Bawdsey Bawdsey Bar [TM 332 374]

Bawdsey Cliff [TM 340 380]

The Deben estuary meets the sea at Bawdsey. Powerful longshore and estuarine currents come together, and the result is Bawdsey Bar, a coastal spit which shifts shape constantly according to fluctuations in water energy and sediment supply.

The shingle banks are almost entirely flint pebbles, but fragments of mineralised bones and teeth may sometimes be found in it, also rare ‘boxstones’. These are pieces of brown sandstone often containing the cast of a fossil of Miocene age; the best place to see them is probably Ipswich Museum. As no Miocene beds have yet been found in Suffolk, the ‘boxstones’ probably represent the broken up remnants of such a bed incorporated into the basal strata of the Red Crag or Coralline Crag. Dark grey lumps of London Clay derived from elsewhere on the coast may also be found; they often contain round holes where bored by piddock shells.

Red Crag features in the cliffs east of Bawdsey Manor.
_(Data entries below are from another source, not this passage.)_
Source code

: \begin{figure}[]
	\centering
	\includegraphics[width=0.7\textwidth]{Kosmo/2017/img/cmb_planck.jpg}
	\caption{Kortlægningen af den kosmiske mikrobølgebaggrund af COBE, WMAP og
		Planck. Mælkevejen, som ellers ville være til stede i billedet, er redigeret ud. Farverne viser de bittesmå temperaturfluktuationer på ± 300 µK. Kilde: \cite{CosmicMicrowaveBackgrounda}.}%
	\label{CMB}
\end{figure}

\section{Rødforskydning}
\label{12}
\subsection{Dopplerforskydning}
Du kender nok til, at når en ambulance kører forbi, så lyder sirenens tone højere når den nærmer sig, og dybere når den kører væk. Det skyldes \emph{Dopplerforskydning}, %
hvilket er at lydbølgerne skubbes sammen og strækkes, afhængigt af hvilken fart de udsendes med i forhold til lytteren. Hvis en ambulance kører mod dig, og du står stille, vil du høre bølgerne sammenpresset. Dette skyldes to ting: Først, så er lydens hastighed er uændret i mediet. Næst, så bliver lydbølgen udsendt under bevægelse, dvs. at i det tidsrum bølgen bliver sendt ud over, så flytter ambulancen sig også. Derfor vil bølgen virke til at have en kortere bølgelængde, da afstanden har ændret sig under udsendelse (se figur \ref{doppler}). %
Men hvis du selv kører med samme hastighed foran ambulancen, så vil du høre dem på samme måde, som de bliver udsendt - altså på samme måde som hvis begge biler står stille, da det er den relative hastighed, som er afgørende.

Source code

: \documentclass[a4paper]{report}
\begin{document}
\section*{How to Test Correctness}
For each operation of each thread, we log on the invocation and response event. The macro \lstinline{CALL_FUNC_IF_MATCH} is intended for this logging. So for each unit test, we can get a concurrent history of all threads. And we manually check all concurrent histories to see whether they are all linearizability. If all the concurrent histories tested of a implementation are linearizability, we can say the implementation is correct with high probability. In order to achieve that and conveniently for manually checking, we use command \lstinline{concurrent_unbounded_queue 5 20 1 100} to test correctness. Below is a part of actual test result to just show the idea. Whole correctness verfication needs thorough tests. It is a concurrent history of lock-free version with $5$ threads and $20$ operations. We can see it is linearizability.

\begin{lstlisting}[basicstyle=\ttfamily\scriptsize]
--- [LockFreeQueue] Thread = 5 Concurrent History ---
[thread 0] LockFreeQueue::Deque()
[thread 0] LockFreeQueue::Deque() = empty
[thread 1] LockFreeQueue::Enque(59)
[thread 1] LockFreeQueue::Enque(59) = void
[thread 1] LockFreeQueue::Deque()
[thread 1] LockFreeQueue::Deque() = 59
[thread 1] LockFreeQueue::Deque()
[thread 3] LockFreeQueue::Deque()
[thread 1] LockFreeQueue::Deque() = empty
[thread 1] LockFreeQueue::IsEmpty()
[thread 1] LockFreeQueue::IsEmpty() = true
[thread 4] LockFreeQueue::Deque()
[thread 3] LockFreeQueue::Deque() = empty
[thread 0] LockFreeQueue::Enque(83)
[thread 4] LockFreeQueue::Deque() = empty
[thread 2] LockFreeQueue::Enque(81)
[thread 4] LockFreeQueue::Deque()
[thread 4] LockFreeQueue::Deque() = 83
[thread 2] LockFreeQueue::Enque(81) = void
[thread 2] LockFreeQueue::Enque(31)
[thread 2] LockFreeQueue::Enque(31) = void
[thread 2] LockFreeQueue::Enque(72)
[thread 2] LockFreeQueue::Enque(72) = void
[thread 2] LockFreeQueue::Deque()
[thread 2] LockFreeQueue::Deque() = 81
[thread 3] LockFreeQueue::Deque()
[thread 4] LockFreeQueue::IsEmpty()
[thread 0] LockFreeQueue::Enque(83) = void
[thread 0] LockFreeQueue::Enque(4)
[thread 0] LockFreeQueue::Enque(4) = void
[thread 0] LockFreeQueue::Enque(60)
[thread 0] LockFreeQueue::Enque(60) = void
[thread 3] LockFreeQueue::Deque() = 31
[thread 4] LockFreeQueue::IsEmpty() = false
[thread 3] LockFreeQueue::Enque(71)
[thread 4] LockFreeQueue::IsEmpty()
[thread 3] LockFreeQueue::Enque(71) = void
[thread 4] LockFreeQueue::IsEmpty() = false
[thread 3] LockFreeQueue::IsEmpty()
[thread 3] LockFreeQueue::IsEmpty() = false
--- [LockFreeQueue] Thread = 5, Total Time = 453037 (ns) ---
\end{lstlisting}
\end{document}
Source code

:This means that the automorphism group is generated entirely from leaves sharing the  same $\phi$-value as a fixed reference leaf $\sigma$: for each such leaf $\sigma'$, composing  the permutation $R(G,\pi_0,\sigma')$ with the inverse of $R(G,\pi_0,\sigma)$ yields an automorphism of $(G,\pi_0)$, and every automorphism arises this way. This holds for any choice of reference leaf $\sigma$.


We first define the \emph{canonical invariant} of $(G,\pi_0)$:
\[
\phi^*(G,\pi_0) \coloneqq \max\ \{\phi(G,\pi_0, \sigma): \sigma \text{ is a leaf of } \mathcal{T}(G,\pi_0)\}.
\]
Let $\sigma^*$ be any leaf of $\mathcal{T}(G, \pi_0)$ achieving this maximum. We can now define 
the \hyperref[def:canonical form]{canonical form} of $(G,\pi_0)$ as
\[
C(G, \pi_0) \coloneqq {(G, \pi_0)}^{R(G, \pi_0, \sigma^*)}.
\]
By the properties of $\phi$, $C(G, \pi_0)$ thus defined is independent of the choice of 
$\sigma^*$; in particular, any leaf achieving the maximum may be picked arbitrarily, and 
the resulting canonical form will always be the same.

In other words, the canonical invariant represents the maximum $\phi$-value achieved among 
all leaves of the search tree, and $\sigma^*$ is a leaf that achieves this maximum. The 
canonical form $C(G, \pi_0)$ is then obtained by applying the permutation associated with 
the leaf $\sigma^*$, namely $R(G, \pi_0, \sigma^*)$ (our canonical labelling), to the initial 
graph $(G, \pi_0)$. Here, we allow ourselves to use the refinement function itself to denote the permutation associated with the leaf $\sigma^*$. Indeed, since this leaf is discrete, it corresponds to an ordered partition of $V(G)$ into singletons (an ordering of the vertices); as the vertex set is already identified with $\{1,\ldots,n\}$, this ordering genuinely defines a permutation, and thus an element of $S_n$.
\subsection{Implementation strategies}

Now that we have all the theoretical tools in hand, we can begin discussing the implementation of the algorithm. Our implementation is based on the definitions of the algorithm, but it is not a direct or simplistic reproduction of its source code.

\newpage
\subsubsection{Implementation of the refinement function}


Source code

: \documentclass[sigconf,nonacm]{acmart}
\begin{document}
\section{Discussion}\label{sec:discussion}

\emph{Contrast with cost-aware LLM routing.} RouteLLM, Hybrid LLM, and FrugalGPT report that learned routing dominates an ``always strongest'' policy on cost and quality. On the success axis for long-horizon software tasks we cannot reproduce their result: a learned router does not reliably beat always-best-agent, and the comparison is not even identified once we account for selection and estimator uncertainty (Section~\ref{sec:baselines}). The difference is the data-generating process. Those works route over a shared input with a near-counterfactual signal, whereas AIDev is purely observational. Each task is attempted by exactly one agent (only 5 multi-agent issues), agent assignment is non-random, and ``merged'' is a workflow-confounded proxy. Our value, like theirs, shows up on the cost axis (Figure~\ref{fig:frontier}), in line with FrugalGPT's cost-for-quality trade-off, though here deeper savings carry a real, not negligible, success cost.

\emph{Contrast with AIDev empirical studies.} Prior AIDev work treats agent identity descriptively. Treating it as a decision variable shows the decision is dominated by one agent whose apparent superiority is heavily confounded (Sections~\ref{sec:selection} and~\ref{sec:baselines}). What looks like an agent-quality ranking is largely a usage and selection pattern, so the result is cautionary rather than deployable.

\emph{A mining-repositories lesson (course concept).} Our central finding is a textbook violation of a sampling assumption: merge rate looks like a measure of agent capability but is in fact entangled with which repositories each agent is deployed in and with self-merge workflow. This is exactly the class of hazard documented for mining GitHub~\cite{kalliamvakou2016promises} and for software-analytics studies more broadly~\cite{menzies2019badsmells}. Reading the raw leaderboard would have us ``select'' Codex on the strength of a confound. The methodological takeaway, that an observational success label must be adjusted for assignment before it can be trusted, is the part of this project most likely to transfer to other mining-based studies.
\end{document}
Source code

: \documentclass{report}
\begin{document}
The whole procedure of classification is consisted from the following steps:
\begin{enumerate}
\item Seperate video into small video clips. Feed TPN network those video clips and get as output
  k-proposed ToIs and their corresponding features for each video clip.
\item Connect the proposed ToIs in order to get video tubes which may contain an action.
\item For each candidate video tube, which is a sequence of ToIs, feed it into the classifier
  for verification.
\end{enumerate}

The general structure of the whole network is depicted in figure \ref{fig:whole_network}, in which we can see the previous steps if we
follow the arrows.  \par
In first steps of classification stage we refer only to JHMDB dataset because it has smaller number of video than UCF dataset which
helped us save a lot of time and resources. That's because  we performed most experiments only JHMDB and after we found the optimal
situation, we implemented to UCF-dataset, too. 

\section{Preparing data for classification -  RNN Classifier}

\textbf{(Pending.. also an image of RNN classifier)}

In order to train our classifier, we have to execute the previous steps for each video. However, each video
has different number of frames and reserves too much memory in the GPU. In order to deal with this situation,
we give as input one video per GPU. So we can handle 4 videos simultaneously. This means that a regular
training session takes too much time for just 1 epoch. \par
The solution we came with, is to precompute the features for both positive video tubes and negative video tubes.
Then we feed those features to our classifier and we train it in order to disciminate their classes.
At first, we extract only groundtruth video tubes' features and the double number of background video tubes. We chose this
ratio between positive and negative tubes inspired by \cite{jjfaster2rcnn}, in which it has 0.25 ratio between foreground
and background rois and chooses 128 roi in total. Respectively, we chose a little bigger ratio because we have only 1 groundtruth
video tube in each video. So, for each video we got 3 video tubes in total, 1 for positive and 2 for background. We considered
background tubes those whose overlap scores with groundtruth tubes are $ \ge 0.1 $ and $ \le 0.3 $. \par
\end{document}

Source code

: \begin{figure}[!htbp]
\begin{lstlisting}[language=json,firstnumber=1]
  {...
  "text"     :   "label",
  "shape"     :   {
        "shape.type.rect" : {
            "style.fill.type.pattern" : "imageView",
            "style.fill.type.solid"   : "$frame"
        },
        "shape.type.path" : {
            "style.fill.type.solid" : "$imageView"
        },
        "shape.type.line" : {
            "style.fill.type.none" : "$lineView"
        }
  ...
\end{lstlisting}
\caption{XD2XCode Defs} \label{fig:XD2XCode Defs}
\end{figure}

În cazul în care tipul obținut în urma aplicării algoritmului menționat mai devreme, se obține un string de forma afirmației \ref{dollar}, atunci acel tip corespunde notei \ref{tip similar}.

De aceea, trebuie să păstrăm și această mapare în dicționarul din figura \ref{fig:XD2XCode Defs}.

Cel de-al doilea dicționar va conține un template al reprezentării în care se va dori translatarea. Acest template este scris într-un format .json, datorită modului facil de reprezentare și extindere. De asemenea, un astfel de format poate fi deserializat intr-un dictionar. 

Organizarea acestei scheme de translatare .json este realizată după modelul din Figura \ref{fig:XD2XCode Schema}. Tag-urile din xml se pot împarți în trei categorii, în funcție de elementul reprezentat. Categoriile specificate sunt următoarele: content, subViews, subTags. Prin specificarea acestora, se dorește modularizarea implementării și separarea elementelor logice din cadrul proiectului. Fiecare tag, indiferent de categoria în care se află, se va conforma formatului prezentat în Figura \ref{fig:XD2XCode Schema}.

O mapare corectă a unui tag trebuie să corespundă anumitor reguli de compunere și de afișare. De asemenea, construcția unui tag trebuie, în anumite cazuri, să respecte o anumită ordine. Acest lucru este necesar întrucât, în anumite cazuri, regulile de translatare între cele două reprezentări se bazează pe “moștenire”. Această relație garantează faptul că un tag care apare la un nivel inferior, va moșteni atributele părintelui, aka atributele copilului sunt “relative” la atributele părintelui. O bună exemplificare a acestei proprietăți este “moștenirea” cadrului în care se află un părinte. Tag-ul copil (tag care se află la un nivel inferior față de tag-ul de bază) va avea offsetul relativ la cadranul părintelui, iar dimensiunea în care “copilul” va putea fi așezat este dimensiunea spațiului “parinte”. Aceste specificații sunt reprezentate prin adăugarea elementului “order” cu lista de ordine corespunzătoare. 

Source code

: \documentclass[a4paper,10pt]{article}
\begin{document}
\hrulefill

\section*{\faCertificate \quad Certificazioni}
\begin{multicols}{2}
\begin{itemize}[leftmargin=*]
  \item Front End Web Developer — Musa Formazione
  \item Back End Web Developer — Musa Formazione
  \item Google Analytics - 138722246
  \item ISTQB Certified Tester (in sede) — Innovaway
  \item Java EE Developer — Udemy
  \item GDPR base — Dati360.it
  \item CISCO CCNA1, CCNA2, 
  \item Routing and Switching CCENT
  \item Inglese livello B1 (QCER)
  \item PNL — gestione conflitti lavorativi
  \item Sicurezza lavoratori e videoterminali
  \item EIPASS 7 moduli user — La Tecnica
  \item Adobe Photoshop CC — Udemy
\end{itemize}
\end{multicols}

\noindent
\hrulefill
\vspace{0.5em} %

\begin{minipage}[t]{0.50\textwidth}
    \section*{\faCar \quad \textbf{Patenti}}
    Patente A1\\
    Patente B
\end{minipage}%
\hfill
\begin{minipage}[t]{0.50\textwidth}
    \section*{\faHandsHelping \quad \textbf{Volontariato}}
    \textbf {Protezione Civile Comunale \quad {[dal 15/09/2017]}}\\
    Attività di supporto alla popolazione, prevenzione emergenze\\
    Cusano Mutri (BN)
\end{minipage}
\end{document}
This is the largest exposure of these beds in Britain, and it has been designated as a SSSI. Rusty coloured, fossil-rich sandstones can be seen in the upper half of the cliff, with their surface sculpted by wind, rain and sea spray. The beds show a slanting structure known as cross- bedding, indicating they were deposited as submarine dunes or sand-waves; their size suggests a water depth of 20 to 30 m (65 to 98 ft), and their orientation suggests a current flow direction towards the south-west, which is similar to the Suffolk coast today. The beds were deposited about 2.55 million years ago.

Figure

(Figure 40) Red Crag cliffs, showing cross-bedding structures. Introduced holm oak, tamarisk and silver ragwort give the cliffs a Mediterranean aspect.

(Figure 41) Bawdsey Bar at low tide, October 2013.